Sex, Murder and Daniel Radcliffe in ‘Kill Your Darlings’ at Sundance

A graphic sex scene between Daniel Radcliffe and Dane DeHaan, or someone who looks like him, is a daring new frontier for the former Harry Potter

Getty Images“Kill Your Darlings,” the little-known story of murder and literary giants Jack Kerouac, Allen Ginsberg and their friend Lucien Carr, premiered to a packed theater at the Sundance Film Festival on Friday — and not just because Daniel Radcliffe (as Ginsberg) has a very explicit sex scene with Dane DeHaan (as Carr).

But that scene — nude, passionate and extremely graphic — is undoubtedly something that will be much talked about as a daring new frontier for the actor formerly known as Harry Potter. (Update on that very point: I've been informed that the sex scene is with someone who only looks like Carr but is in fact someone else Ginsberg picks up in a bar. Error conceded, with the observation that this was very hard to tell.)

The sex is complicated, like everything else in this ménage à quatre, depending on how you’re counting what and whom, all set at Columbia University in 1944.

Michael C. Hall plays David Kammerer, an older, obsessive admirer of Carr, a student at Columbia, who along with Ginsberg, Kerouac and William Burroughs is exploring the boundaries of literature and university rules.

Intense and manipulative, Carr coyly strings along admirers, who come to include the younger Ginsberg (Radcliffe, with curly hair and owlish glasses). How Carr ends up stabbing the jealous Kammerer to death on a dark night in a park along the Hudson River — and is then aided by his friends in dumping the body and creating a self-defense argument — is the crux of the story.

Also read: 13 Movies You Have to See at Sundance

The stabbing scene is intercut with the sex scene and another scene of Burroughs and Kerouac taking intravenous drugs, all drawing a transgressive parallel between the acts of penetration.
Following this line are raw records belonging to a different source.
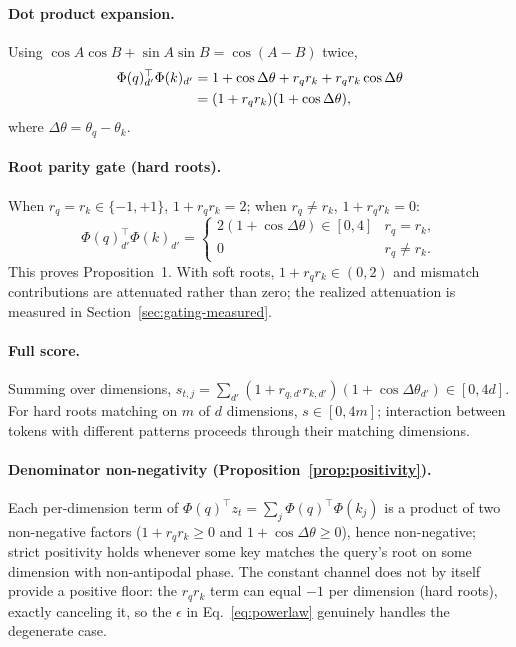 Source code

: \documentclass{article}
\begin{document}
\paragraph{Dot product expansion.} Using $\cos A \cos B + \sin A \sin B = \cos(A-B)$ twice,
\begin{align}
\Phi(q)_{d'}^\top \Phi(k)_{d'} &= 1 + \cos\Delta\theta + r_q r_k + r_q r_k \cos\Delta\theta \notag \\
&= (1 + r_q r_k)(1 + \cos\Delta\theta),
\end{align}
where $\Delta\theta = \theta_q - \theta_k$.

\paragraph{Root parity gate (hard roots).} When $r_q = r_k \in \{-1,+1\}$, $1 + r_q r_k = 2$; when $r_q \neq r_k$, $1 + r_q r_k = 0$:
\begin{equation}
\label{eq:rparity-cases}
\Phi(q)_{d'}^\top \Phi(k)_{d'} = \begin{cases} 2(1 + \cos\Delta\theta) \in [0, 4] & r_q = r_k, \\ 0 & r_q \neq r_k. \end{cases}
\end{equation}
This proves Proposition~1. With soft roots, $1 + r_q r_k \in (0, 2)$ and mismatch contributions are attenuated rather than zero; the realized attenuation is measured in Section~\ref{sec:gating-measured}.

\paragraph{Full score.} Summing over dimensions, $s_{t,j} = \sum_{d'} (1 + r_{q,d'} r_{k,d'})(1 + \cos\Delta\theta_{d'}) \in [0, 4d]$. For hard roots matching on $m$ of $d$ dimensions, $s \in [0, 4m]$; interaction between tokens with different patterns proceeds through their matching dimensions.

\paragraph{Denominator non-negativity (Proposition~\ref{prop:positivity}).} Each per-dimension term of $\Phi(q)^\top z_t = \sum_j \Phi(q)^\top \Phi(k_j)$ is a product of two non-negative factors ($1 + r_q r_k \geq 0$ and $1 + \cos\Delta\theta \geq 0$), hence non-negative; strict positivity holds whenever some key matches the query's root on some dimension with non-antipodal phase. The constant channel does not by itself provide a positive floor: the $r_q r_k$ term can equal $-1$ per dimension (hard roots), exactly canceling it, so the $\epsilon$ in Eq.~\ref{eq:powerlaw} genuinely handles the degenerate case.
\end{document}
It also makes the film itself somewhat transgressive.

“It is getting so hard in the studio culture to take a chance on voices that are unique, to tell stories that you haven’t seen a million times before,” said director John Krokidas (pictured above, at the far right) after the screening, thanking his benefactor, investor Michael Benaroya.

Benaroya, who fully financed the film, is one of the indie world’s latest wealthy young bucks willing to take a chance on a risky story. But even on a tight 24-day shoot, the high-end cast was on board quickly, including Ben Foster as Burroughs and Jack Huston as Kerouac.

The project started with Radcliffe envisioned as the young Ginsberg. DeHaan ("Lincoln," HBO's "In Treatment") landed the part within five minutes of his audition, Radcliffe said. “No one else had a chance” after that, he observed.

Hall said he auditioned and then, “I looked the director in the eye, and I said, ‘Don’t be an idiot, give me this part.’”

In fact, the Beat poets are having something of a renaissance, with “Kill Your Darlings” following close on the heels of “On the Road,” another tale from their lives.

This one, though, was obscured by the writers themselves and had to be put together piecemeal by news reports and their sketchy memoirs that appeared designed to protect Carr, a lifelong friend (and the father of novelist Caleb Carr), who later married and had a family.

“Like 'The Manchurian Candidate,' all their memoirs had one paragraph, and it was the same paragraph,” said Krokidas. “Lucien stayed friends with Allen until the end."

The movie, which was received with warm applause if not bidding-war-style enthusiasm, is up for acquisition.